(Stored data)

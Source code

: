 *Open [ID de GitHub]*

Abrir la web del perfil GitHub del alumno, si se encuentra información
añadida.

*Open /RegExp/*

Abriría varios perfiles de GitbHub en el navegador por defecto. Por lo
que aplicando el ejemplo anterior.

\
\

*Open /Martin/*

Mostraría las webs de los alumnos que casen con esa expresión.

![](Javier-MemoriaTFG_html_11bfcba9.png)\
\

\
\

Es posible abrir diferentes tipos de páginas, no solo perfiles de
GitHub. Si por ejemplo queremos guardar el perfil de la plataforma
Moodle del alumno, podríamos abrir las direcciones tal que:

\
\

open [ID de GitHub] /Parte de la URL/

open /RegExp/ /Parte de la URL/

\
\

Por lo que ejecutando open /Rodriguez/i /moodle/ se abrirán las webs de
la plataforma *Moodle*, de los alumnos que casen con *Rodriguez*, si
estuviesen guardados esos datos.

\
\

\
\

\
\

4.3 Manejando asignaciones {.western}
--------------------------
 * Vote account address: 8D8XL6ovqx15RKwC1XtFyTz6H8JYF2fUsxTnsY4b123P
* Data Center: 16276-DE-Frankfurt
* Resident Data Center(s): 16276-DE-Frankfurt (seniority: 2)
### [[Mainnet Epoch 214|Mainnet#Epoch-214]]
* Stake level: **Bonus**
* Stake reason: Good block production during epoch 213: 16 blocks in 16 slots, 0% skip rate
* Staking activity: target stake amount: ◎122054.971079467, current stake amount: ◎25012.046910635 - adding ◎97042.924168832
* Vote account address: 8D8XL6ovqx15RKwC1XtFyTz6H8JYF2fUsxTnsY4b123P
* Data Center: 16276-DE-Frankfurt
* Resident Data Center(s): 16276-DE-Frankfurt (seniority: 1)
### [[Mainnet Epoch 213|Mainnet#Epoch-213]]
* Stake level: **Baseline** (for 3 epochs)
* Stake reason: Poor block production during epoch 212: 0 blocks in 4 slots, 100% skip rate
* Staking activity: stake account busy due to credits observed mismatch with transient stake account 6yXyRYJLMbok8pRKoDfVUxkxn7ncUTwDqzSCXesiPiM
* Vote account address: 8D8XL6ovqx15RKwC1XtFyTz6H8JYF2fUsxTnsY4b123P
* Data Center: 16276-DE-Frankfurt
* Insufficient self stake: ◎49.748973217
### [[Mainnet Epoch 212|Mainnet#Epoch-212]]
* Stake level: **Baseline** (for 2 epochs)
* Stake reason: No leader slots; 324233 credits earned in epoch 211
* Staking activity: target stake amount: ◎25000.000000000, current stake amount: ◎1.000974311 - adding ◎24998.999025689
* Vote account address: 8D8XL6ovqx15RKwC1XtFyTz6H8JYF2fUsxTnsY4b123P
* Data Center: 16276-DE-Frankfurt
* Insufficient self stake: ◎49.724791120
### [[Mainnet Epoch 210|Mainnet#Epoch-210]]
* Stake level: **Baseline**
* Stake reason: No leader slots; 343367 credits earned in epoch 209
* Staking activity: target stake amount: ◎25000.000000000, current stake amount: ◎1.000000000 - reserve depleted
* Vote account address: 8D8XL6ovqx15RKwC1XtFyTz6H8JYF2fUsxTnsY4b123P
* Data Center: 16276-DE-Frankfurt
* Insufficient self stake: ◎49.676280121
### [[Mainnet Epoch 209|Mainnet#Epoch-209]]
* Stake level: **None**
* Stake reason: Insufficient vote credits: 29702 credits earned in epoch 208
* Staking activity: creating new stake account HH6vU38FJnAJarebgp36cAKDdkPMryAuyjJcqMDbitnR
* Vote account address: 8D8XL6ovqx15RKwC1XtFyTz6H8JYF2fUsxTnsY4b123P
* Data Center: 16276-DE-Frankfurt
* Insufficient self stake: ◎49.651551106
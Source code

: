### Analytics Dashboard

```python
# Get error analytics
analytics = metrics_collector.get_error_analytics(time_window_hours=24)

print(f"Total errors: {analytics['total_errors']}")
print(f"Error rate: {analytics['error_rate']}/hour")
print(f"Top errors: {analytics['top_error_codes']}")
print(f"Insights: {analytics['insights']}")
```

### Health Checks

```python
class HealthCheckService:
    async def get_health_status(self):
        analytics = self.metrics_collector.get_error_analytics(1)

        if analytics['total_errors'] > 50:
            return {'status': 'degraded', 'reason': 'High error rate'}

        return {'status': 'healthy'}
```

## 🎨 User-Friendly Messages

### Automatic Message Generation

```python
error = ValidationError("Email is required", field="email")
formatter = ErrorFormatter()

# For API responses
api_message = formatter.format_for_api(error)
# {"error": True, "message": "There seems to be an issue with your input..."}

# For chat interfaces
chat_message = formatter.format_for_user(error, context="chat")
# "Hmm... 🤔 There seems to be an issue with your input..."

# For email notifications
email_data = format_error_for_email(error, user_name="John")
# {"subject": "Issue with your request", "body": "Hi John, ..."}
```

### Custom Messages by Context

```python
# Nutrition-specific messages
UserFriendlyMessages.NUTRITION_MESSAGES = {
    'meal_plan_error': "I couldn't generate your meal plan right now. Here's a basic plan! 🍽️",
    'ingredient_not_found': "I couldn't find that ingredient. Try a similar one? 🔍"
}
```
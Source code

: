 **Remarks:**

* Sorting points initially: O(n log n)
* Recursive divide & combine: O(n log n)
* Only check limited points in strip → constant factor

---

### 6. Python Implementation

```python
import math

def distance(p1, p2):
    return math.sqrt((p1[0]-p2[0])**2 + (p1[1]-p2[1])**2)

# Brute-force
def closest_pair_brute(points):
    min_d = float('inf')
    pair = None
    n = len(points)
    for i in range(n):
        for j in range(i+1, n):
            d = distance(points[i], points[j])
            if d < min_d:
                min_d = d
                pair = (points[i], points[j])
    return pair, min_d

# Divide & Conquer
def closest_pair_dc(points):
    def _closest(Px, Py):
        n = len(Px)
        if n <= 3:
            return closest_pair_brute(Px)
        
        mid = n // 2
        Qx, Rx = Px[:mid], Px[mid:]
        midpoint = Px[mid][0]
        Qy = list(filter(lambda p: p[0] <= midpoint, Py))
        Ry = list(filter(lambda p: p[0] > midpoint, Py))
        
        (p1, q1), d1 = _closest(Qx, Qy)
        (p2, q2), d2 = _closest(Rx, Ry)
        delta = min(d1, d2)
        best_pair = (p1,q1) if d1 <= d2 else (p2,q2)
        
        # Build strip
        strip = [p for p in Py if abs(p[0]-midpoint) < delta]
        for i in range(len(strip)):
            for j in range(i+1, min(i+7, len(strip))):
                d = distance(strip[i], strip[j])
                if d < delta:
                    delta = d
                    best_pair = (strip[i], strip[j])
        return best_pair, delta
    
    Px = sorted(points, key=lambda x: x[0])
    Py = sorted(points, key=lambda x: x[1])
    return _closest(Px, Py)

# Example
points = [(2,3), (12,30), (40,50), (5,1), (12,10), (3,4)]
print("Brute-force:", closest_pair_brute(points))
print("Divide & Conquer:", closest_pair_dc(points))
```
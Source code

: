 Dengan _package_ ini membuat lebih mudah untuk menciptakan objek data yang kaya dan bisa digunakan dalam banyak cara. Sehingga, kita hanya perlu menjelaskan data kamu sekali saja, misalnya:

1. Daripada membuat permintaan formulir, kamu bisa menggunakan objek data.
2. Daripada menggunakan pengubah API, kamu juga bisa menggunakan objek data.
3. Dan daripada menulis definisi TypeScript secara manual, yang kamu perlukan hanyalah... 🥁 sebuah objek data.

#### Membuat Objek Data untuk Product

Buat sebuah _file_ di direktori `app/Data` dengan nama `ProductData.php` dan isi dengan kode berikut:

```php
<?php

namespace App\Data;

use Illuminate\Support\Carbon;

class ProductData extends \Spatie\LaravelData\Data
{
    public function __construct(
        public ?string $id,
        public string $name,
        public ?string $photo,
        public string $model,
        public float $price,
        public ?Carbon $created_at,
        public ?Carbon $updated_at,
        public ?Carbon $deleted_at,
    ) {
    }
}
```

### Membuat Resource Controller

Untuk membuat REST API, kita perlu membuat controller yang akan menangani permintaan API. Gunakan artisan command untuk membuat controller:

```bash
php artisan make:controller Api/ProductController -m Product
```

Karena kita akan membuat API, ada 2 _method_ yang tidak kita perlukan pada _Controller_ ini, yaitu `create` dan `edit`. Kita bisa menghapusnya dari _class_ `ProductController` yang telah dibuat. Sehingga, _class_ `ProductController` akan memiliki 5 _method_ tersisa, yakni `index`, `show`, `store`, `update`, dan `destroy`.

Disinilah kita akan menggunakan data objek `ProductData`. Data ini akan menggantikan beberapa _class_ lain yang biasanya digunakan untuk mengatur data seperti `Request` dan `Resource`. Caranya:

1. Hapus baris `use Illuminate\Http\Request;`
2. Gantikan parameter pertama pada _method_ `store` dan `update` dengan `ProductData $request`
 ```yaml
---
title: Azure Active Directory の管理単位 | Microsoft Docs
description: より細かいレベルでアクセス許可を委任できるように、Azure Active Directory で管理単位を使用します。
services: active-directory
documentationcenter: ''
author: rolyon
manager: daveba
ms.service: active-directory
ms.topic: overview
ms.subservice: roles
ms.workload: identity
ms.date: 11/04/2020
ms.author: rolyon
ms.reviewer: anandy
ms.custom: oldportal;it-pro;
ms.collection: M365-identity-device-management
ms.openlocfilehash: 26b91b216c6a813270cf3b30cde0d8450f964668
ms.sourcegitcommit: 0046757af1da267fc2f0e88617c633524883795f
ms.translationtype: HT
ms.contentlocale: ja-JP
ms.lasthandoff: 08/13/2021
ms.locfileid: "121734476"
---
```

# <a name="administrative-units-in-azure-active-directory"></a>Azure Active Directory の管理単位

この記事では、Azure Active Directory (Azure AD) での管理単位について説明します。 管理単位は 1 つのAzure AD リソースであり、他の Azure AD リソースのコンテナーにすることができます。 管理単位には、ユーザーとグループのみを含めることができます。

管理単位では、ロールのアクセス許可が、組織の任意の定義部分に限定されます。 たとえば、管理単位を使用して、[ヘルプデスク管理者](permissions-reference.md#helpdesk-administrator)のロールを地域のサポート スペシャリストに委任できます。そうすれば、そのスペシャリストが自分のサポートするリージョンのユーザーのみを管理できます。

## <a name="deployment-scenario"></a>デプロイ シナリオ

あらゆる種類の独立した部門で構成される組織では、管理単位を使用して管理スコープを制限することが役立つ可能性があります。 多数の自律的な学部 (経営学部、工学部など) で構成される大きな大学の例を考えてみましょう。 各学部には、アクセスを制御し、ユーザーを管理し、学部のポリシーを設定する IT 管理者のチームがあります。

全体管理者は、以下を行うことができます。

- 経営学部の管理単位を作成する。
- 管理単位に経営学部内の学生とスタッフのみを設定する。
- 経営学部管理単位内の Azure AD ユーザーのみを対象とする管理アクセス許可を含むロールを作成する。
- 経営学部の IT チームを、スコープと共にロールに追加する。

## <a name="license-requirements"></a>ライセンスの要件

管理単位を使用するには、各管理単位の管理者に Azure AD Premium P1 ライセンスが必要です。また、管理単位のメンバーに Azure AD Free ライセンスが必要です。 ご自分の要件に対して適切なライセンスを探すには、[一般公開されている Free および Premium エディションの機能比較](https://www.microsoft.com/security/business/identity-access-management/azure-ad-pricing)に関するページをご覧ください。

Task instructions: Copy the lines from the entries above in which the word "kita" appears.

Solution to the exercise:
: Dengan _package_ ini membuat lebih mudah untuk menciptakan objek data yang kaya dan bisa digunakan dalam banyak cara. Sehingga, kita hanya perlu menjelaskan data kamu sekali saja, misalnya:
Untuk membuat REST API, kita perlu membuat controller yang akan menangani permintaan API. Gunakan artisan command untuk membuat controller:
Karena kita akan membuat API, ada 2 _method_ yang tidak kita perlukan pada _Controller_ ini, yaitu `create` dan `edit`. Kita bisa menghapusnya dari _class_ `ProductController` yang telah dibuat. Sehingga, _class_ `ProductController` akan memiliki 5 _method_ tersisa, yakni `index`, `show`, `store`, `update`, dan `destroy`.
Disinilah kita akan menggunakan data objek `ProductData`. Data ini akan menggantikan beberapa _class_ lain yang biasanya digunakan untuk mengatur data seperti `Request` dan `Resource`. Caranya:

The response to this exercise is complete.